By Nick Redfern
For most people, any mention of UFOs inevitably conjures up imagery of spaceships from other worlds, and alien abductions. However, the theory that UFOs originate in far-away galaxies is simply that – a theory. In reality, numerous suggestions have been made to explain the UFO presence that has, for decades, fascinated generations of saucer-seekers everywhere. Indeed, the fact of the matter is that, like it or not, we’re still very much in the dark when it comes to understanding the true nature of what it is that is amongst us, and which, for so long, has interacted with us. Let’s take a look at those theories…
One of the most thought-provoking theories offered in an attempt to provide an explanation for aspects of the UFO presence on our world suggests that the aliens are, actually, a very ancient and advanced body of people, closely related to the Human Race, who have lived alongside us in secret – possibly deep underground – for countless millennia. Granted, it’s a highly controversial theory, but it’s one I delved into deeply just a few days ago right here. Moving on…
U.S. military files demonstrate that only two years after pilot Kenneth Arnold’s now-legendary sighting of multiple UFOs over the Cascade Mountains, Washington State on June 24, 1947, the U.S, Department of Commerce was focused on determining if some UFOs were evidence of ball-lightning. A technical report that was prepared on behalf of the Air Force’s UFO research body, Project Grudge, in 1949, detailed the findings of the DoC’s Weather Bureau in relation to ball lightning.
The rare weather phenomenon, the DoC said, was “spherical, roughly globular, egg-shaped, or pear-shaped; many times with projecting streamers; or flame-like irregular ‘masses of light.’ Luminous in appearance, described in individual cases by different colors but mostly reported as deep red and often as glaring white.”
Almost half a century after the DoC’s studies, it was announced that after years of secretly investigating UFOs, the British Ministry of Defense had come to the conclusion that aliens were not visiting our planet. The MoD’s assertions were revealed within the pages of a formerly-classified document that had been commissioned in 1996 and that was completed in February 2000.
Titled the Condign Report, the 465-page document demonstrated how British air defence experts had decided that UFO sightings were the result of “natural but relatively rare and not completely understood phenomena” – such as plasmas. Significantly, said the MoD, close proximity to those same plasmas might provoke bizarre visionary-style experiences in the witnesses.
Now on to secret weapons: In the summer of 1947, FBI files declassified under the terms of the U.S. Government’s Freedom of Information Act reveal, one Special Agent S.W. Reynolds of the FBI spoke to a lieutenant-colonel with Air Force Intelligence who was of the opinion that “flying discs, were, in fact, a very highly classified experiment of the Army or Navy.” He may not have been wrong. For decades, tales have circulated to the effect that military agencies have been secretly building flying saucer-style craft.
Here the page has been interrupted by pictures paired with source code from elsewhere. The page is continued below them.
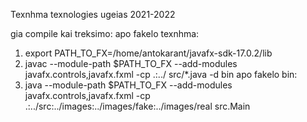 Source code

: Texnhma texnologies ugeias 2021-2022

gia compile kai treksimo:
apo fakelo texnhma:
1. export PATH_TO_FX=/home/antokarant/javafx-sdk-17.0.2/lib
2. javac --module-path $PATH_TO_FX --add-modules javafx.controls,javafx.fxml -cp .:../  src/*.java -d bin
apo fakelo bin:
1. java --module-path $PATH_TO_FX --add-modules javafx.controls,javafx.fxml -cp .:../src:../images:../images/fake:../images/real  src.Main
FBI files of 1957 refer to a 1944 sighting at a military base in Germany of an unusual craft described as being “75 to 100 yards in diameter, and about 14 feet high, consisting of dark gray stationary top and bottom sections” – a classic flying saucer, in other words. Similarly, a 1957 British Air Ministry report, classified Secret at the time, stated: “A review by the Daily Worker newspaper of a book recently published on German wartime weapons contained references to a German flying saucer which was flown at a speed of 1,250 mph to a height of 40,000 feet.”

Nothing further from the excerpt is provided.